Across these entries, report how many lines include the string "Object", with nothing but the number.

* _Stored data entries_
------
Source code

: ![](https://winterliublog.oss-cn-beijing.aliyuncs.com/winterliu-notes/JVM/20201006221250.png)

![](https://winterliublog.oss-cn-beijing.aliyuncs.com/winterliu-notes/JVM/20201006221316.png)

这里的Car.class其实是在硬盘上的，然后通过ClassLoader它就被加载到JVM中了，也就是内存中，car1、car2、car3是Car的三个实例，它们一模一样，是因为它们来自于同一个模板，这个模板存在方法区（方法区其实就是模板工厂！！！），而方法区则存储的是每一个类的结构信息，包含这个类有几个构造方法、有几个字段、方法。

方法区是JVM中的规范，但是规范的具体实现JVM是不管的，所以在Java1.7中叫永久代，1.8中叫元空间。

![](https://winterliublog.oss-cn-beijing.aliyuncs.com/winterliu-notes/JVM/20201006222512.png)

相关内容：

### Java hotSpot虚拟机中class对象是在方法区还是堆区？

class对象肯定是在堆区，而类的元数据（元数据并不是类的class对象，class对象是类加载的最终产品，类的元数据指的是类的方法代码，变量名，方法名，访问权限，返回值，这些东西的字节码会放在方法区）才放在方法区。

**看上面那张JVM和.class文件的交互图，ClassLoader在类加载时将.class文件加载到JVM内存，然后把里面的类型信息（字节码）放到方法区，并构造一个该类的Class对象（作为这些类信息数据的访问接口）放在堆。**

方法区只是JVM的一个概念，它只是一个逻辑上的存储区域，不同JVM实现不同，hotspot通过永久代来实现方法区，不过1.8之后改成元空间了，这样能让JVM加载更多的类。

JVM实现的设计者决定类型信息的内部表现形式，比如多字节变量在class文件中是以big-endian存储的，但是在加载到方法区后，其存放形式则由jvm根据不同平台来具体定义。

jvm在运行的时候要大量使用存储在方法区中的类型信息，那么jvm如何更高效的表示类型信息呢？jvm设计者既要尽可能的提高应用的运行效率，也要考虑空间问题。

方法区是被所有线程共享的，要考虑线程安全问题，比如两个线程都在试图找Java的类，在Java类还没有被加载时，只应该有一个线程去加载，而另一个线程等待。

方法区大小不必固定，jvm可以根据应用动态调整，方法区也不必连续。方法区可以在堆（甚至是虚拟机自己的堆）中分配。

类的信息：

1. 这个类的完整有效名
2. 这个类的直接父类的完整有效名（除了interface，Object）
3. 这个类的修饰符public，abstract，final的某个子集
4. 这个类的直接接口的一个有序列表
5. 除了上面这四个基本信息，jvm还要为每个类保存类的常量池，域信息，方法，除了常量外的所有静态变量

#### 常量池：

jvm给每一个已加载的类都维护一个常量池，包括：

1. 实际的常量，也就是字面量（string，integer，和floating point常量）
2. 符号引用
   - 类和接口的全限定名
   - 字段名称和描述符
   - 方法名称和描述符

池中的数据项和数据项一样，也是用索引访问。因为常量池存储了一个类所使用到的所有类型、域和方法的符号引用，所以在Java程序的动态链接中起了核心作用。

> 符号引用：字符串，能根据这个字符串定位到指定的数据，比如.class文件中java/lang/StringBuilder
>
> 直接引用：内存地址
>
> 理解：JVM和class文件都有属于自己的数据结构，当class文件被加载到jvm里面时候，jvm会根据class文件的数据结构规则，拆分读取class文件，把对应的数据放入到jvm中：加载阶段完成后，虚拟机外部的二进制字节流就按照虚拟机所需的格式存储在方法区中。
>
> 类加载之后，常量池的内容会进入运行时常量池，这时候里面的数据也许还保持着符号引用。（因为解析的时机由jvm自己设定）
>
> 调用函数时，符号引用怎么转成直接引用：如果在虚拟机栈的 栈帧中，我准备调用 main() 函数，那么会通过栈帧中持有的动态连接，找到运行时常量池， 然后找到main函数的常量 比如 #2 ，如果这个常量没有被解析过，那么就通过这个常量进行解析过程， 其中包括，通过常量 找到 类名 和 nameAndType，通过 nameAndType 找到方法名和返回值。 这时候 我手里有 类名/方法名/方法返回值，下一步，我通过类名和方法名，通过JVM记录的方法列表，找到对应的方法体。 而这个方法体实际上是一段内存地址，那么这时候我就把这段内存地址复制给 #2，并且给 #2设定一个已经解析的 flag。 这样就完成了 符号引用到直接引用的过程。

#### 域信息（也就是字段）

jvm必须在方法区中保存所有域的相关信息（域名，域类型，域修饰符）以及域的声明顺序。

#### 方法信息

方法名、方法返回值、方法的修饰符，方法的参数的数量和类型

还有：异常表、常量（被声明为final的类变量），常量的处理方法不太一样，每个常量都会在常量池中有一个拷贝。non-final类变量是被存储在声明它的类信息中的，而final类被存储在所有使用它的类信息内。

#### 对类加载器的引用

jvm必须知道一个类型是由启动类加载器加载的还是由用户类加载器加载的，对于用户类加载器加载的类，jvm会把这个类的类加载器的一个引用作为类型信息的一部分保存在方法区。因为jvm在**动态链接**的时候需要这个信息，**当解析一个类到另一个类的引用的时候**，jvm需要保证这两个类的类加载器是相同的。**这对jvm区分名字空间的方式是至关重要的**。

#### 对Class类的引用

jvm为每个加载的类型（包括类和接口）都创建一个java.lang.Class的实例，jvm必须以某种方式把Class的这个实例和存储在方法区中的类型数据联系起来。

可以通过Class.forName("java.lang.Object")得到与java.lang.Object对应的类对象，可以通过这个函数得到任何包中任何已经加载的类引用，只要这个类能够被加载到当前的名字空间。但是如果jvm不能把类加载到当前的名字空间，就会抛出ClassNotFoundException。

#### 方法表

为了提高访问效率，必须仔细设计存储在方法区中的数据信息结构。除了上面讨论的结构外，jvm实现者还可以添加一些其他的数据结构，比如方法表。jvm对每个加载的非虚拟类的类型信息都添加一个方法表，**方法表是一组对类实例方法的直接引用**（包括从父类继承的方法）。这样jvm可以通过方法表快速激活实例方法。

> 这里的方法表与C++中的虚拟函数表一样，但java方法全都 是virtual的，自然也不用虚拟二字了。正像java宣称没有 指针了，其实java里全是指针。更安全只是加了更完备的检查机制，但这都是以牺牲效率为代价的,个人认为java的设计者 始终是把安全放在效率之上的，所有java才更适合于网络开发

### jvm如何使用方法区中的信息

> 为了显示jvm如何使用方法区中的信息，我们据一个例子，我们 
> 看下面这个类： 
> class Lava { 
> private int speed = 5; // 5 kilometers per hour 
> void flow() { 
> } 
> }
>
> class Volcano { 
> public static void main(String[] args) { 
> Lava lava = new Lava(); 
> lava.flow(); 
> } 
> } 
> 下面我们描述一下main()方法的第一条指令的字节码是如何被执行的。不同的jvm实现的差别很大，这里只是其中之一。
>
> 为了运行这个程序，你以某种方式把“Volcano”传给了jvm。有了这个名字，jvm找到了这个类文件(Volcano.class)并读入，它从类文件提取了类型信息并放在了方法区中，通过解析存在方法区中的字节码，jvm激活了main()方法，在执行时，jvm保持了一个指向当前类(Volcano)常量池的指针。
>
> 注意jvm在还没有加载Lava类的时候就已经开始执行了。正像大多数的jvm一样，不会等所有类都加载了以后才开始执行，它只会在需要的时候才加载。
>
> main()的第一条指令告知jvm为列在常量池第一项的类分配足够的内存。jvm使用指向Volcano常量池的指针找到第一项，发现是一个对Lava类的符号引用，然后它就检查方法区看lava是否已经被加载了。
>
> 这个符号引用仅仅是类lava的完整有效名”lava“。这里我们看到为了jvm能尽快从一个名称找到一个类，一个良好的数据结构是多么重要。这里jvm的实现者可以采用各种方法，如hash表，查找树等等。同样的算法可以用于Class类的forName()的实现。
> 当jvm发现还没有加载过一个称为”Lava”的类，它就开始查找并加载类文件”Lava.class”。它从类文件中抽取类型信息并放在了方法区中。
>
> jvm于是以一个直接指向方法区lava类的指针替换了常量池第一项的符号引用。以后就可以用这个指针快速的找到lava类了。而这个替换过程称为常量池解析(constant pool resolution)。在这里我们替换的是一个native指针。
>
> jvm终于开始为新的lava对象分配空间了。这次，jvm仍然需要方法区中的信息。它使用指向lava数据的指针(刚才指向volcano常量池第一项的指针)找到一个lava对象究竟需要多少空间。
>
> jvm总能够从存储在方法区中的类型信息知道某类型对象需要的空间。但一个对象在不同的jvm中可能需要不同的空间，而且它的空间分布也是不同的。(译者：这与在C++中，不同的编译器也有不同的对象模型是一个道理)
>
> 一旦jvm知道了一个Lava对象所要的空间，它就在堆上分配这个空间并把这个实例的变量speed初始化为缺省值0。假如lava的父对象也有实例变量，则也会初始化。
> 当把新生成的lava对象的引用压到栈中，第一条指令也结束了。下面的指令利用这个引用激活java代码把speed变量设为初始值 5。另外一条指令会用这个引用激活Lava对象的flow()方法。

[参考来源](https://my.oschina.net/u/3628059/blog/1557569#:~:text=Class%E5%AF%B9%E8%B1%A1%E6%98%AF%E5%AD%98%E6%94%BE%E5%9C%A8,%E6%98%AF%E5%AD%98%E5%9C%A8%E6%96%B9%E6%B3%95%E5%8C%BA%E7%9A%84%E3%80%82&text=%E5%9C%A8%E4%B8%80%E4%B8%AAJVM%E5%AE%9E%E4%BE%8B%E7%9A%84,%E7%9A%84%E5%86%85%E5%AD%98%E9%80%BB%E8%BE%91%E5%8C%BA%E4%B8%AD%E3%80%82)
------
* _TASK SOLUTION_
2